(Dataset excerpts)
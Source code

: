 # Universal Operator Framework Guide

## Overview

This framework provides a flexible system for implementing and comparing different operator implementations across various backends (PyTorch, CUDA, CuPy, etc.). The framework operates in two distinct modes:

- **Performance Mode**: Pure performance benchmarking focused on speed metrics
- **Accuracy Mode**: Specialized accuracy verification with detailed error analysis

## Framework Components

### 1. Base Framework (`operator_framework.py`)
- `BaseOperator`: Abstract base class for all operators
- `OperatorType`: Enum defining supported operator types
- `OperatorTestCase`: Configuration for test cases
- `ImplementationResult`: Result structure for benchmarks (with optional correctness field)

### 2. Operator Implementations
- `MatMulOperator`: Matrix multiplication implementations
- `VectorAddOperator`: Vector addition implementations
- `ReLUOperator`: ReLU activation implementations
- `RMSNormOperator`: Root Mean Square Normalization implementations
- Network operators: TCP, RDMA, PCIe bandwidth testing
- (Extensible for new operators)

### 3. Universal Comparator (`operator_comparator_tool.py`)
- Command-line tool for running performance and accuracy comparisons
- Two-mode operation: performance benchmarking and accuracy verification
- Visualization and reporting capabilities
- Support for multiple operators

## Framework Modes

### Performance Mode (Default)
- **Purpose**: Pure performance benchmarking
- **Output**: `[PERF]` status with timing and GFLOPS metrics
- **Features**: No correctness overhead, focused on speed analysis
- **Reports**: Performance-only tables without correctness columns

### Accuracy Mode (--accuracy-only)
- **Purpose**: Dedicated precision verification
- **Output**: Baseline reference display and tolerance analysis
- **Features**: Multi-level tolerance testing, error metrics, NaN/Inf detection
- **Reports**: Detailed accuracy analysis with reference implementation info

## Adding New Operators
...
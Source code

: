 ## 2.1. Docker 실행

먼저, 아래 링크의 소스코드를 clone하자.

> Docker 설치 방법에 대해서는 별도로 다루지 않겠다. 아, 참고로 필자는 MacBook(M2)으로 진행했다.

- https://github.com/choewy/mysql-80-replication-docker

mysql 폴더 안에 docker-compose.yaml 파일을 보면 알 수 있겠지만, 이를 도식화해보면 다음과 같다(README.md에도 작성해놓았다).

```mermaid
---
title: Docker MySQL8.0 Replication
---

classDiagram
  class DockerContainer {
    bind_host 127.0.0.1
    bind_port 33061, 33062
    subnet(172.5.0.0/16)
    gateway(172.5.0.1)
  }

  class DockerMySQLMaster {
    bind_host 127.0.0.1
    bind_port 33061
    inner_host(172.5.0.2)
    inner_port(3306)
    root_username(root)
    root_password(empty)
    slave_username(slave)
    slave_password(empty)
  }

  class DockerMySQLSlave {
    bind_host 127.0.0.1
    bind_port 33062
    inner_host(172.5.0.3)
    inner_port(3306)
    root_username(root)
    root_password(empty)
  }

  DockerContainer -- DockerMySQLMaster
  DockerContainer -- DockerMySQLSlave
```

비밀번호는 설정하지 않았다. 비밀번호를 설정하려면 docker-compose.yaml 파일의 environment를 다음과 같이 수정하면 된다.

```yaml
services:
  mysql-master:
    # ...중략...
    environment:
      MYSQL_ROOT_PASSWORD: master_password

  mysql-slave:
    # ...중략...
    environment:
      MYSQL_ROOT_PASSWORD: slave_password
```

What to do:
Each line above from the one with "- (Extensible for new operators)" up to and including the one with "- **Reports**: Detailed" must be set down exactly, and no line outside that span may appear.

Reply to the task:
- (Extensible for new operators)

### 3. Universal Comparator (`operator_comparator_tool.py`)
- Command-line tool for running performance and accuracy comparisons
- Two-mode operation: performance benchmarking and accuracy verification
- Visualization and reporting capabilities
- Support for multiple operators

## Framework Modes

### Performance Mode (Default)
- **Purpose**: Pure performance benchmarking
- **Output**: `[PERF]` status with timing and GFLOPS metrics
- **Features**: No correctness overhead, focused on speed analysis
- **Reports**: Performance-only tables without correctness columns

### Accuracy Mode (--accuracy-only)
- **Purpose**: Dedicated precision verification
- **Output**: Baseline reference display and tolerance analysis
- **Features**: Multi-level tolerance testing, error metrics, NaN/Inf detection
- **Reports**: Detailed accuracy analysis with reference implementation info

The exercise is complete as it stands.